Künstlern aus dem chinesischen Dafen, dem weltweit größten Kopistenzentrum, gab Christian Jankowski in seinem Projekt China Painters (2007) die Gelegenheit, das seit Jahren im Bestehen begriffene örtliche Kunstmuseum nach ihren Vorstellungen einzurichten und zu den Kuratoren der Sammlung zu werden: Auf zum Teil riesigen Leinwänden malten die Künstler Innenansichten vom Rohbau des Museums – die Fotografien als Ausgangspunkt dieser Innenansichten waren der von Jankowski selbst gelieferte Teil der Arbeit – mit den Werken, die ihrer Ansicht nach am dringendsten vertreten sein müssten.

Es entsteht eine ebenso heterogene wie kuriose Sammlung. In Kunstmarkt TV (2008; 45’15’’) implantiert Christian Jankowski auf Einladung der ART Cologne 2008 ein zeitgemäßes, aber im Bereich der Kunst bisher nicht gebräuchliches Verkaufsformat für Kunst: Teleshopping mit professionellen und bekannten Verkäufern.

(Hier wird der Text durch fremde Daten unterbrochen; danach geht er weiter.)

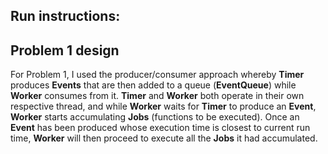 ## Run instructions:

## Problem 1 design
For Problem 1, I used the producer/consumer approach whereby
**Timer** produces **Events** that are then added to a queue (**EventQueue**) 
while **Worker** consumes from it. **Timer** and **Worker** both operate
in their own respective thread, and while **Worker** waits for
**Timer** to produce an **Event**, **Worker** starts accumulating **Jobs** (functions to
be executed). Once an **Event** has been produced whose execution
time is closest to current run time, **Worker** will then proceed
to execute all the **Jobs** it had accumulated.
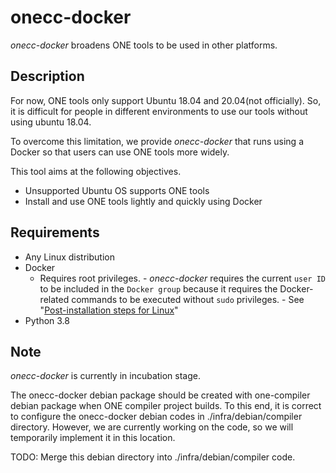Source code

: # onecc-docker

_onecc-docker_ broadens ONE tools to be used in other platforms.

## Description

For now, ONE tools only support Ubuntu 18.04 and 20.04(not officially).
So, it is difficult for people in different environments to use our tools without using ubuntu 18.04.

To overcome this limitation, we provide _onecc-docker_ that runs using a Docker so that users can use ONE tools more widely.

This tool aims at the following objectives.

- Unsupported Ubuntu OS supports ONE tools
- Install and use ONE tools lightly and quickly using Docker

## Requirements

- Any Linux distribution
- Docker
    - Requires root privileges.
           - _onecc-docker_ requires the current `user ID` to be included in the `Docker group` because it requires the Docker-related commands to be executed without `sudo` privileges.
             - See "[Post-installation steps for Linux](https://docs.docker.com/engine/install/linux-postinstall/)"
- Python 3.8

## Note

_onecc-docker_ is currently in incubation stage.

The onecc-docker debian package should be created with one-compiler debian package when ONE
compiler project builds. To this end, it is correct to configure the onecc-docker debian codes in
./infra/debian/compiler directory. However, we are currently working on the code, so we will
temporarily implement it in this location.

TODO: Merge this debian directory into ./infra/debian/compiler code.
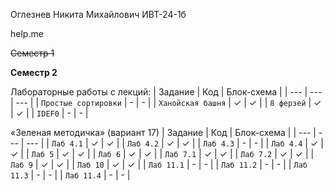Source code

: Оглезнев Никита Михайлович ИВТ-24-1б

help.me

~~Семестр 1~~

**Семестр 2**


Лабораторные работы с лекций:
| Задание | Код | Блок-схема |
| --- | --- | --- |
| `Простые сортировки` | -  | - |
| `Ханойская башня` | ✓  | ✓ |
| `8 ферзей` | ✓  | ✓ |
| `IDEF0` | -  | - |



«Зеленая методичка» (вариант 17)
| Задание | Код | Блок-схема |
| --- | --- | --- |
| `Лаб 4.1` | ✓  | ✓ |
| `Лаб 4.2` | ✓  | ✓ |
| `Лаб 4.3` | -  | - |
| `Лаб 4.4` | ✓  | ✓ |
| `Лаб 5` | ✓  | ✓ |
| `Лаб 6` | ✓  | ✓ |
| `Лаб 7.1` | ✓  | ✓ |
| `Лаб 7.2` | ✓  | ✓ |
| `Лаб 9` | ✓  | ✓ |
| `Лаб 10` | ✓  | ✓ |
| `Лаб 11.1` | -  | - |
| `Лаб 11.2` | -  | - |
| `Лаб 11.3` | -  | - |
| `Лаб 11.4` | -  | - |
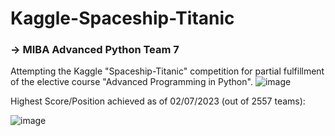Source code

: # Kaggle-Spaceship-Titanic 
### -> MIBA Advanced Python Team 7

Attempting the Kaggle "Spaceship-Titanic" competition for partial fulfillment of the elective course "Advanced Programming in Python".
![image](https://github.com/JPBergmann/Kaggle-Spaceship-Titanic/assets/86370763/02826196-fa00-4104-97cc-d88ff6b79fff)

Highest Score/Position achieved as of 02/07/2023 (out of 2557 teams):

![image](https://github.com/JPBergmann/Kaggle-Spaceship-Titanic/assets/86370763/349a2e3e-ac32-40ea-b912-3239266f1eb8)
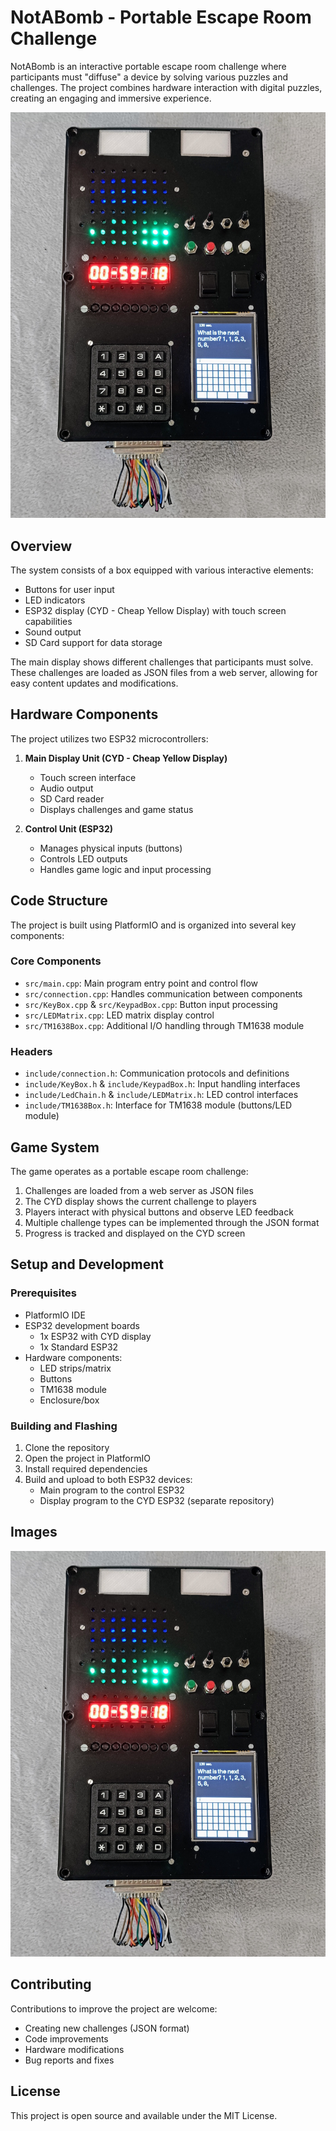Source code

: # NotABomb - Portable Escape Room Challenge

NotABomb is an interactive portable escape room challenge where participants must "diffuse" a device by solving various puzzles and challenges. The project combines hardware interaction with digital puzzles, creating an engaging and immersive experience.

![NotABomb](https://github.com/com2u/NotABomb/blob/main/images/NotABomb.jpg)

## Overview

The system consists of a box equipped with various interactive elements:
- Buttons for user input
- LED indicators
- ESP32 display (CYD - Cheap Yellow Display) with touch screen capabilities
- Sound output
- SD Card support for data storage

The main display shows different challenges that participants must solve. These challenges are loaded as JSON files from a web server, allowing for easy content updates and modifications.

## Hardware Components

The project utilizes two ESP32 microcontrollers:
1. **Main Display Unit (CYD - Cheap Yellow Display)**
   - Touch screen interface
   - Audio output
   - SD Card reader
   - Displays challenges and game status

2. **Control Unit (ESP32)**
   - Manages physical inputs (buttons)
   - Controls LED outputs
   - Handles game logic and input processing

## Code Structure

The project is built using PlatformIO and is organized into several key components:

### Core Components
- `src/main.cpp`: Main program entry point and control flow
- `src/connection.cpp`: Handles communication between components
- `src/KeyBox.cpp` & `src/KeypadBox.cpp`: Button input processing
- `src/LEDMatrix.cpp`: LED matrix display control
- `src/TM1638Box.cpp`: Additional I/O handling through TM1638 module

### Headers
- `include/connection.h`: Communication protocols and definitions
- `include/KeyBox.h` & `include/KeypadBox.h`: Input handling interfaces
- `include/LedChain.h` & `include/LEDMatrix.h`: LED control interfaces
- `include/TM1638Box.h`: Interface for TM1638 module (buttons/LED module)

## Game System

The game operates as a portable escape room challenge:
1. Challenges are loaded from a web server as JSON files
2. The CYD display shows the current challenge to players
3. Players interact with physical buttons and observe LED feedback
4. Multiple challenge types can be implemented through the JSON format
5. Progress is tracked and displayed on the CYD screen

## Setup and Development

### Prerequisites
- PlatformIO IDE
- ESP32 development boards
   - 1x ESP32 with CYD display
   - 1x Standard ESP32
- Hardware components:
   - LED strips/matrix
   - Buttons
   - TM1638 module
   - Enclosure/box

### Building and Flashing
1. Clone the repository
2. Open the project in PlatformIO
3. Install required dependencies
4. Build and upload to both ESP32 devices:
   - Main program to the control ESP32
   - Display program to the CYD ESP32 (separate repository)

## Images

![NotABomb Device](images/NotABomb.jpg)

## Contributing

Contributions to improve the project are welcome:
- Creating new challenges (JSON format)
- Code improvements
- Hardware modifications
- Bug reports and fixes

## License

This project is open source and available under the MIT License.
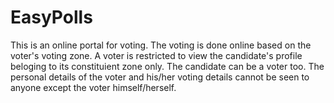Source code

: # EasyPolls
This is an online portal for voting. The voting is done online based on the voter's voting zone. A voter is restricted to view the candidate's profile beloging to its constituient zone only.
The candidate can be a voter too. The personal details of the voter and his/her voting details cannot be seen to anyone except the voter himself/herself.  
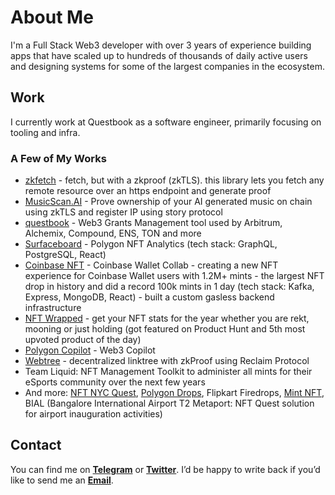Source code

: # About Me

I'm a Full Stack Web3 developer with over 3 years of experience building apps that have scaled up to hundreds of thousands of daily active users and designing systems for some of the largest companies in the ecosystem.

## Work

I currently work at Questbook as a software engineer, primarily focusing on tooling and infra.

### A Few of My Works
* [zkfetch](zkfetch.xyz) - fetch, but with a zkproof (zkTLS). this library lets you fetch any remote resource over an https endpoint and generate proof 
* [MusicScan.AI](musicscan.ai) - Prove ownership of your AI generated music on chain using zkTLS and register IP using story protocol 
* [questbook](questbook.xyz) - Web3 Grants Management tool used by Arbitrum, Alchemix, Compound, ENS, TON and more
* [Surfaceboard](https://www.producthunt.com/products/surfaceboard) - Polygon NFT Analytics (tech stack: GraphQL, PostgreSQL, React)
* [Coinbase NFT](https://miro.medium.com/v2/resize:fit:4800/format:webp/0*i5AYgYJa76xnPXNI.png) - Coinbase Wallet Collab - creating a new NFT experience for Coinbase Wallet users with 1.2M+ mints - the largest NFT drop in history and did a record 100k mints in 1 day (tech stack: Kafka, Express, MongoDB, React) - built a custom gasless backend infrastructure
* [NFT Wrapped](https://www.producthunt.com/products/nft-wrapped) - get your NFT stats for the year whether you are rekt, mooning or just holding (got featured on Product Hunt and 5th most upvoted product of the day)
* [Polygon Copilot](https://polygon.technology/blog/introducing-copilot-your-ai-powered-guide-to-polygon-and-web3) - Web3 Copilot
* [Webtree](https://webtreee.xyz/) - decentralized linktree with zkProof using Reclaim Protocol
* Team Liquid: NFT Management Toolkit to administer all mints for their eSports community over the next few years
* And more: [NFT NYC Quest](https://x.com/0xPolygonEco/status/1537841336447008770), [Polygon Drops](https://0xcopestudio.medium.com/polygon-launches-drops-the-polygon-merch-store-powered-by-cope-studio-c6c9388de421), Flipkart Firedrops, [Mint NFT](https://0xmint.io/), BIAL (Bangalore International Airport T2 Metaport: NFT Quest solution for airport inauguration activities)

## Contact

You can find me on [**Telegram**](https://t.me/kryptocodes) or [**Twitter**](https://x.com/0xkryptocodes). I’d be happy to write back if you’d like to send me an [**Email**](mailto:srivatsantb@gmail.com).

Mit Strip the Auctioneer ist Christian Jankowski ein Coup gelungen, - sicherlich nicht zufällig zu der Zeit, nachdem erstmalig ein Künstler seine Werke selbstständig in eine Auktion gegeben hat und für seine Jahresproduktion 140 Millionen Euro von auserwählten geladenen Gästen erhielt. Ging es hier tatsächlich um die elitären Verteilungsstrategien des Marktes? Mit seiner manipulierten Feldforschung übernimmt Christian Jankowski die Rolle des „Künstler(s) als Soziologe in eigener Sache“1 und analysiert den Kunstbetrieb, von dem er nicht nur selbst ein aktiver Teil ist, sondern von dessen verlässlich funktionierenden Gesetzmäßigkeiten er überlebt, lebt und im Idealfall, bei steigender Erfolgskurve, sogar sehr gut lebt. So ist die innewohnende Kritik am beobachteten Apparat seinerseits zwar immer auch mit einem schmunzelnden Auge zu verstehen, entscheidend geht es ihm aber um die Kommunikationsprozesse, die seine Projekte in Gang setzen. Die Ergebnisse seiner Studien gehen unmittelbar zurück an das euphorische Publikum, selbstverständlich mit mehrstelliger Gewinnsteigerung – ist dies nun eine Bereicherung für alle oder am Ende doch ein Eigentor der Akteure?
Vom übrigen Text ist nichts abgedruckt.